A Paris, le 1er de la lune de Chalval, 1718.

CXXVI. RICA A ***.

On est bien embarrassé dans toutes les religions, quand il s'agit de donner une idée des plaisirs qui sont destinés à ceux qui ont bien vécu. On épouvante facilement les méchants par une longue suite de peines dont on les menace; mais, pour les gens vertueux, on ne sait que leur promettre.
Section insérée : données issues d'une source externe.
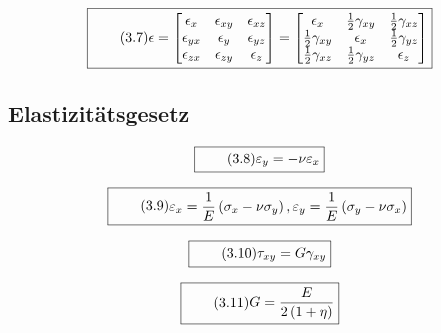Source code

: \documentclass[11pt]{article}
\newcommand{\1}{ {\mathds{1}} }
\begin{document}
\begin{multicols}{2}
		\begin{equation}
			\boxed{
				\tag{3.7}
				\begin{split}
					\mathbf{\epsilon}
					=
					\begin{bmatrix}
						\epsilon_{x } & \epsilon_{xy} & \epsilon_{xz} \\
						\epsilon_{yx} & \epsilon_{y } & \epsilon_{yz} \\
						\epsilon_{zx} & \epsilon_{zy} & \epsilon_{z } 
					\end{bmatrix}
					=
					\begin{bmatrix}
						\epsilon_x & \frac{1}{2}\gamma_{xy} & \frac{1}{2}\gamma_{xz}\\
						\frac{1}{2}\gamma_{xy} & \epsilon_x & \frac{1}{2}\gamma_{yz}\\
						\frac{1}{2}\gamma_{xz} & \frac{1}{2}\gamma_{yz} & \epsilon_z
					\end{bmatrix}
				\end{split}
			}
		\end{equation}

		\subsection{Elastizitätsgesetz}

		\begin{equation}
			\boxed{
				\tag{3.8}
				\begin{split}
			\varepsilon_y = -\nu \varepsilon_x
				\end{split}
			}
		\end{equation}

		\begin{equation}
			\boxed{
				\tag{3.9}
				\begin{split}
			\varepsilon_x = \frac{1}{E} \left( \sigma_x - \nu\sigma_y \right), 
			\varepsilon_y = \frac{1}{E} \left( \sigma_y - \nu\sigma_x \right)
				\end{split}
			}
		\end{equation}

		\begin{equation}
			\boxed{
				\tag{3.10}
				\begin{split}
			\tau_{xy} = G \gamma_{xy}
				\end{split}
			}
		\end{equation}

		\begin{equation}
			\boxed{
				\tag{3.11}
				\begin{split}
					G = \frac{E}{2\left(1+\eta\right)}
				\end{split}
			}
		\end{equation}


\end{multicols}
\end{document}
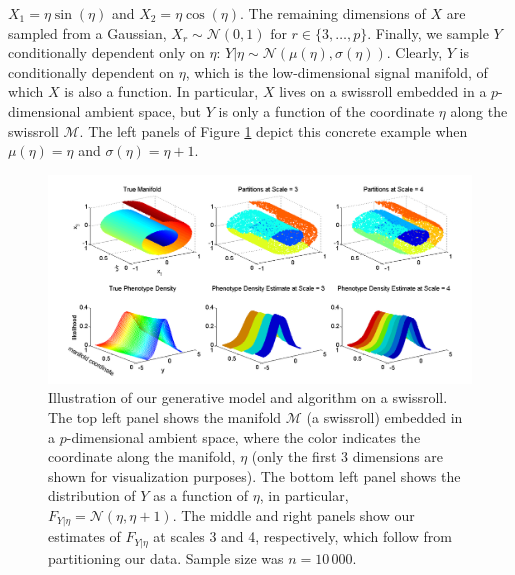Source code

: \documentclass{article} %
\providecommand{\mc}[1]{\mathcal{#1}}
\begin{document}
	$X_1 = \eta \sin (\eta)$ and
	$X_2 = \eta \cos (\eta)$.
	The remaining dimensions of $X$ are sampled from a Gaussian,
$X_r \sim \mc{N}(0,1) \text{ for } r \in \{3, \ldots, p\}$.
Finally, we sample $Y$ conditionally dependent only on $\eta$: 	$Y | \eta \sim \mc{N}(\mu(\eta) ,\sigma(\eta))$.
Clearly, $Y$ is conditionally dependent on ${\eta}$, which is the low-dimensional signal manifold, of which $X$ is also a function.  In particular, $X$ lives on a swissroll embedded in a $p$-dimensional ambient space, but $Y$ is only a function of the coordinate ${\eta}$ along the swissroll $\mc{M}$. The left panels of Figure \ref{fig:swiss} depict this concrete example when $\mu(\eta)=\eta$ and $\sigma(\eta)=\eta + 1$.


\begin{figure}[htbp]
	\centering
		\includegraphics[width=1\linewidth]{../figs/PartitionsDensity_27MAY}
	\caption{Illustration of our generative model and algorithm on a swissroll. The top left panel shows the manifold $\mc{M}$ (a swissroll) embedded in a $p$-dimensional ambient space, where the color indicates the coordinate along the manifold, $\eta$ (only the first 3 dimensions are shown for visualization purposes). The bottom left panel shows the distribution of $Y$ as a function of $\eta$, in particular, $F_{Y|\eta}=\mc{N}({\eta},{\eta}+1)$. The middle and right panels show our estimates of $F_{Y|{\eta}}$ at scales 3 and 4, respectively, which follow from partitioning our data.  Sample size was $n=10\,000$.}
	\label{fig:swiss}
\vskip -10pt
\end{figure}
\end{document}
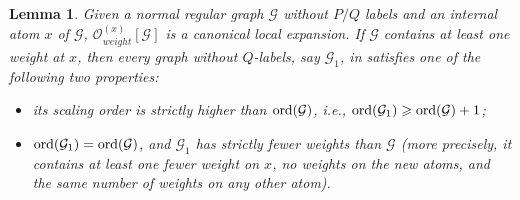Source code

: \documentclass{article}
\newcommand{\1}{\mathds{1}}
\numberwithin{equation}{section}
\newcommand{\ord}{{\rm{ord}}}
\newcommand{\be}{\begin{equation}}
\newcommand{\ee}{\end{equation}}
\renewcommand{\cal}{\mathcal}
\renewcommand{\geq}{\geqslant}
\renewcommand{\ge}{\geq}
\theoremstyle{plain} %
\newtheorem{lemma}[theorem]{Lemma}
\theoremstyle{remark}
\newcommand{\cor}{\color{red}}
\newcommand{\hty}[1]{{\cor (ht: #1) }}
\begin{document}
  \begin{lemma}\label{expandlabel}
Given a normal regular graph $ \cal G$ without $P/Q$ labels and an internal atom $x$ of $\cal G$, $ {\cal O}_{weight}^{(x)}[\cal G]$ is a canonical local expansion. If $\cal G$ contains at least one weight at $x$, then every graph without $Q$-labels, say $\cal G_1$, in \smash{$ {\cal O}_{weight}^{(x)}[\cal G]$} satisfies one of the following two properties:


\begin{itemize}
	\item[(a)] its scaling order is strictly higher than $\ord(\cal G)$, i.e., $\ord(\cal G_1)\ge \ord(\cal G) +1$;
	\item[(b)] %
	$\ord(\cal G_1)= \ord(\cal G)$, and $\cal G_1$ has strictly fewer weights than $\cal G$ (more precisely, it contains at least one fewer weight on $x$, no weights on the new atoms, and the same number of weights on any other atom).
\end{itemize}



\end{lemma}
\end{document}
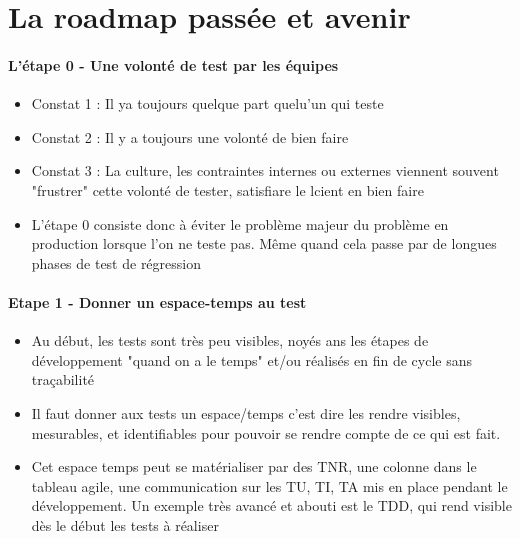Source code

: \section{La roadmap passée et avenir}

\begin{frame}{\insertsectionhead}
  \framesubtitle{L'étape 0 - Une volonté de test par les équipes}
    \begin{itemize}
      \item Constat 1 : Il ya toujours quelque part quelu'un qui teste
      \item Constat 2 : Il y a toujours une volonté de bien faire
      \item Constat 3 : La culture, les contraintes internes ou externes viennent souvent "frustrer" cette volonté de tester, satisfiare le lcient en bien faire
      \item L'étape 0 consiste donc à éviter le problème majeur du problème en production lorsque l'on ne teste pas. Même quand cela passe par de longues phases de test de régression
    \end{itemize}
\end{frame}

\begin{frame}{\insertsectionhead}
  \framesubtitle{Etape 1 - Donner un espace-temps au test}
     \begin{itemize}
      \item Au début, les tests sont très peu visibles, noyés ans les étapes de développement "quand on a le temps" et/ou réalisés en fin de cycle sans traçabilité
      \item Il faut donner aux tests un espace/temps c'est  dire les rendre visibles, mesurables, et identifiables pour pouvoir se rendre compte de ce qui est fait.
      \item Cet espace temps peut se matérialiser par des TNR, une colonne dans le tableau agile, une communication sur les TU, TI, TA mis en place pendant le développement. Un exemple très avancé et abouti est le TDD, qui rend visible dès le début les tests à réaliser
    \end{itemize}
\end{frame}

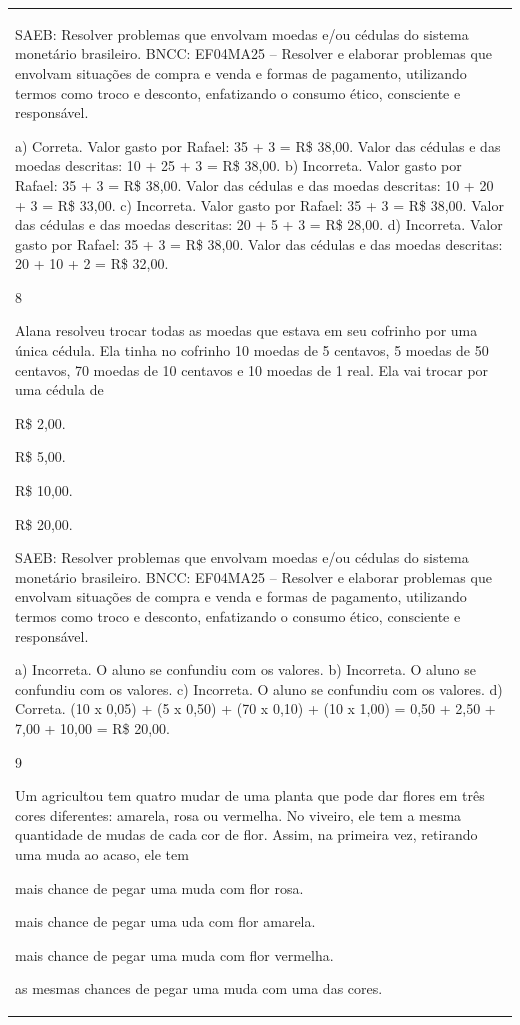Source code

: \begin{mdframed}[linewidth=2pt,linecolor=salmao,roundcorner=2pt]
\begin{escolha}
{{{\begin{longtable}[]{@{}l@{}}
\begin{itemize}
{SAEB: Resolver problemas que envolvam moedas e/ou cédulas do
sistema monetário brasileiro.
BNCC: EF04MA25 -- Resolver e elaborar problemas que envolvam situações de compra e venda e formas
de pagamento, utilizando termos como troco e desconto, enfatizando o consumo ético, consciente e
responsável.

a) Correta. Valor gasto por Rafael: 35 + 3 = R\$ 38,00. Valor das cédulas e das moedas descritas: 10 + 25 + 3 = R\$ 38,00.
b) Incorreta. Valor gasto por Rafael: 35 + 3 = R\$ 38,00. Valor das cédulas e das moedas descritas: 10 + 20 + 3 = R\$ 33,00.
c) Incorreta. Valor gasto por Rafael: 35 + 3 = R\$ 38,00. Valor das cédulas e das moedas descritas: 20 + 5 + 3 = R\$ 28,00.
d) Incorreta. Valor gasto por Rafael: 35 + 3 = R\$ 38,00. Valor das cédulas e das moedas descritas: 20 + 10 + 2 = R\$ 32,00.

\num{8}

Alana resolveu trocar todas as moedas que estava em seu cofrinho por uma
única cédula. Ela tinha no cofrinho 10 moedas de 5 centavos, 5 moedas de
50 centavos, 70 moedas de 10 centavos e 10 moedas de 1 real. Ela vai trocar por uma cédula de

\begin{escolha}
\item R\$ 2,00.
\item R\$ 5,00.
\item R\$ 10,00.
\item R\$ 20,00.

SAEB: Resolver problemas que envolvam moedas e/ou cédulas do
sistema monetário brasileiro.
BNCC: EF04MA25 -- Resolver e elaborar problemas que envolvam situações de compra e venda e formas
de pagamento, utilizando termos como troco e desconto, enfatizando o consumo ético, consciente e
responsável.

a) Incorreta. O aluno se confundiu com os valores.
b) Incorreta. O aluno se confundiu com os valores.
c) Incorreta. O aluno se confundiu com os valores.
d) Correta. (10 x 0,05) + (5 x 0,50) + (70 x 0,10) + (10 x 1,00) = 0,50 + 2,50 + 7,00 + 10,00 = R\$ 20,00.

\num{9}

Um agricultou tem quatro mudar de uma planta que pode dar flores em três cores diferentes: amarela, rosa ou vermelha. No viveiro, ele tem a mesma quantidade de mudas de cada cor de flor. Assim, na primeira vez, retirando uma muda ao acaso, ele tem

\begin{escolha}
\item mais chance de pegar uma muda com flor rosa.
\item mais chance de pegar uma uda com flor amarela.
\item mais chance de pegar uma muda com flor vermelha.
\item as mesmas chances de pegar uma muda com uma das cores.
\end{escolha}


\end{escolha}}
\end{itemize}
\end{longtable}}}}
\end{escolha}
\end{mdframed}
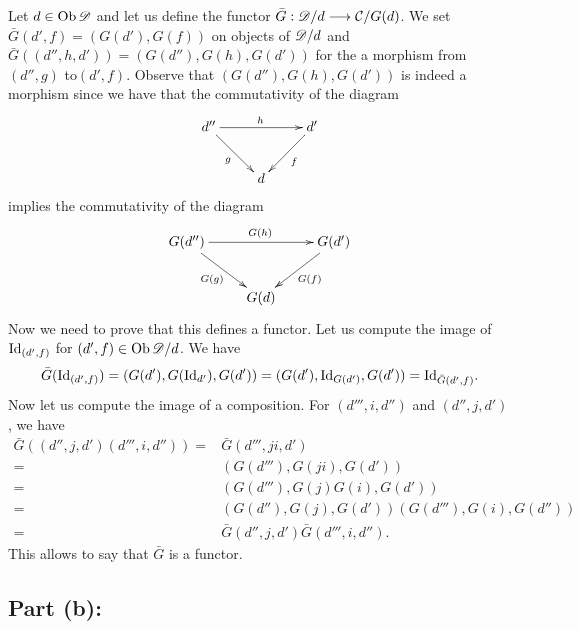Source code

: \documentclass[11pt, a4paper, twoside]{article}
\begin{document}
Let $d\in\operatorname{Ob}\mathscr D$ and let us define the functor $\bar{G}:\mathscr D/d\longrightarrow\mathcal{C}/G(d)$. We set $\bar{G}(d',f)=(G(d'),G(f))$ on objects of $\mathscr D/d$ and $\bar{G}((d'',h,d'))=(G(d''),G(h),G(d'))$ for the a morphism from $(d'',g)$ to$(d',f)$. Observe that $(G(d''),G(h),G(d'))$ is indeed a morphism since we have that the commutativity of the diagram 
\begin{displaymath}
	\xymatrix{
		d'' \ar[rd]_g \ar[rr]^h & & d' \ar[ld]^f\\
		& d
	}
\end{displaymath}
implies the commutativity of the diagram
\begin{displaymath}
	\xymatrix{
		G(d'') \ar[rd]_{G(g)} \ar[rr]^{G(h)} & & {G(d')} \ar[ld]^{G(f)}\\
		& G(d)
	}
\end{displaymath}
  Now we need to prove that this defines a functor. Let us compute the image of $\mathrm{Id}_{(d',f)}$ for $(d',f)\in\operatorname{Ob}\mathscr D/d$. We have 
\begin{displaymath}
	\bar{G}(\mathrm{Id}_{(d',f)})=(G(d'),G(\mathrm{Id}_{d'}),G(d'))=(G(d'),\mathrm{Id}_{G(d')},G(d'))=\mathrm{Id}_{\bar{G}(d',f)}.
\end{displaymath}
	Now let us compute the image of a composition. For $(d''',i,d'')$ and $(d'',j,d')$, we have 
\begin{align*}
	\bar{G}((d'',j,d')(d''',i,d''))  =&   \bar{G}(d''',ji,d')\\
							=& (G(d'''),G(ji),G(d'))\\
	                                      =& (G(d'''),G(j)G(i),G(d'))\\
	                                      =& (G(d''),G(j),G(d'))(G(d'''),G(i),G(d''))\\
	                                      =& \bar{G}(d'',j,d')\bar{G}(d''',i,d'').
\end{align*}
This allows to say that $\bar{G}$ is a functor.

\subsection*{Part (b):}
\end{document}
Il semble que la nature des plaisirs soit d'être d'une courte durée : l'imagination a peine à en représenter d'autres.

J'ai vu des descriptions du paradis capables d'y faire renoncer tous les gens de bon sens : les uns font jouer sans cesse de la flûte ces ombres heureuses; d'autres les condamnent au supplice de se promener éternellement; d'autres enfin, qui les font rêver là-haut aux maîtresses d'ici-bas, n'ont pas cru que cent millions d'années fussent un terme assez long pour leur ôter le goût de ces inquiétudes amoureuses.

Je me souviens à ce propos d'une histoire que j'ai ouï raconter à un homme qui avait été dans le pays du Mogol; elle fait voir que les prêtres indiens ne sont pas moins stériles que les autres dans les idées qu'ils ont des plaisirs du paradis.

Une femme qui venait de perdre son mari vint en cérémonie chez le gouverneur de la ville lui demander la perinission de se brûler; mais, comme dans les pays soumis aux mahométans on abolit tant qu'on peut cette cruelle coutume, il la refusa absolument.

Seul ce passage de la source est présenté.